§ **RECORDS**:
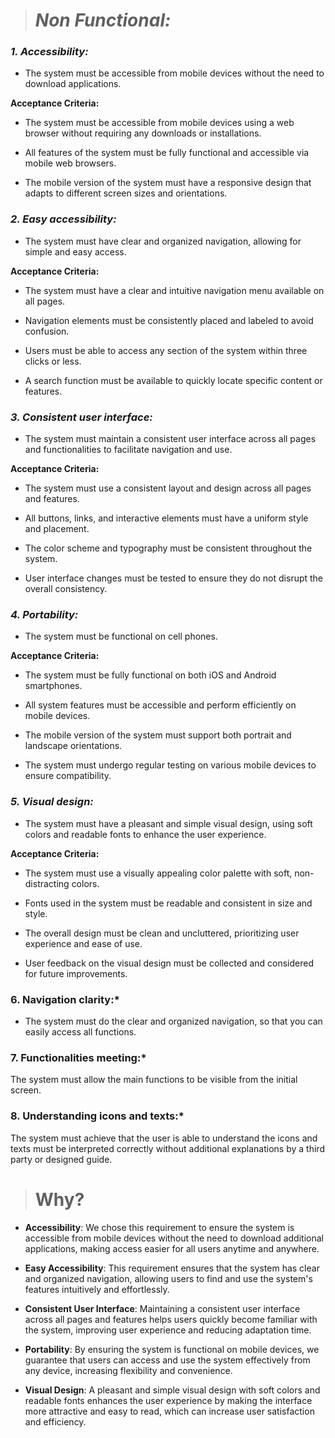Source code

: > # *Non Functional:*

### *1. Accessibility:*
 - The system must be accessible from mobile devices
   without the need to download applications.

**Acceptance Criteria:**

-   The system must be accessible from mobile devices using a web browser without requiring any downloads or installations.
    
-   All features of the system must be fully functional and accessible via mobile web browsers.
    
-   The mobile version of the system must have a responsive design that adapts to different screen sizes and orientations.

### *2. Easy accessibility:*
 - The system must have clear and organized navigation, allowing for
   simple and easy access.

**Acceptance Criteria:**

-   The system must have a clear and intuitive navigation menu available on all pages.
    
-   Navigation elements must be consistently placed and labeled to avoid confusion.
    
-   Users must be able to access any section of the system within three clicks or less.
    
-   A search function must be available to quickly locate specific content or features.

### *3. Consistent user interface:*
 - The system must maintain a consistent user interface across all pages
   and functionalities to facilitate navigation and use.

**Acceptance Criteria:**

-   The system must use a consistent layout and design across all pages and features.
    
-   All buttons, links, and interactive elements must have a uniform style and placement.
    
-   The color scheme and typography must be consistent throughout the system.
    
-   User interface changes must be tested to ensure they do not disrupt the overall consistency.

### *4. Portability:*
 - The system must be functional on cell phones.

**Acceptance Criteria:**

-   The system must be fully functional on both iOS and Android smartphones.
    
-   All system features must be accessible and perform efficiently on mobile devices.
    
-   The mobile version of the system must support both portrait and landscape orientations.
    
-   The system must undergo regular testing on various mobile devices to ensure compatibility.

### *5. Visual design:*
 - The system must have a pleasant and simple visual design, using soft
   colors and readable fonts to enhance the user experience.

**Acceptance Criteria:**

-   The system must use a visually appealing color palette with soft, non-distracting colors.
    
-   Fonts used in the system must be readable and consistent in size and style.
    
-   The overall design must be clean and uncluttered, prioritizing user experience and ease of use.
    
-   User feedback on the visual design must be collected and considered for future improvements.

### 6.  Navigation clarity:*

 - The system must do the clear and organized navigation, so that you can easily access all functions.

### 7. Functionalities meeting:* 

The system must allow the main functions to be visible from the initial screen. 

### 8. Understanding icons and texts:*

The system must achieve that the user is able to understand the icons and texts must be interpreted correctly without additional explanations by a third party or designed guide. 
   
> # Why?
-   **Accessibility**: We chose this requirement to ensure the system is accessible from mobile devices without the need to download additional applications, making access easier for all users anytime and anywhere.
    
-   **Easy Accessibility**: This requirement ensures that the system has clear and organized navigation, allowing users to find and use the system's features intuitively and effortlessly.
    
-   **Consistent User Interface**: Maintaining a consistent user interface across all pages and features helps users quickly become familiar with the system, improving user experience and reducing adaptation time.
    
-   **Portability**: By ensuring the system is functional on mobile devices, we guarantee that users can access and use the system effectively from any device, increasing flexibility and convenience.
    
-   **Visual Design**: A pleasant and simple visual design with soft colors and readable fonts enhances the user experience by making the interface more attractive and easy to read, which can increase user satisfaction and efficiency.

§ **YOUR ASSIGNMENT**: Copy the lines above exactly. Start with the line containing "and Android smartphones.", end with the line containing "size and style.", and include both.

§ **EXERCISE ANSWER**:
-   The system must be fully functional on both iOS and Android smartphones.
    
-   All system features must be accessible and perform efficiently on mobile devices.
    
-   The mobile version of the system must support both portrait and landscape orientations.
    
-   The system must undergo regular testing on various mobile devices to ensure compatibility.

### *5. Visual design:*
 - The system must have a pleasant and simple visual design, using soft
   colors and readable fonts to enhance the user experience.

**Acceptance Criteria:**

-   The system must use a visually appealing color palette with soft, non-distracting colors.
    
-   Fonts used in the system must be readable and consistent in size and style.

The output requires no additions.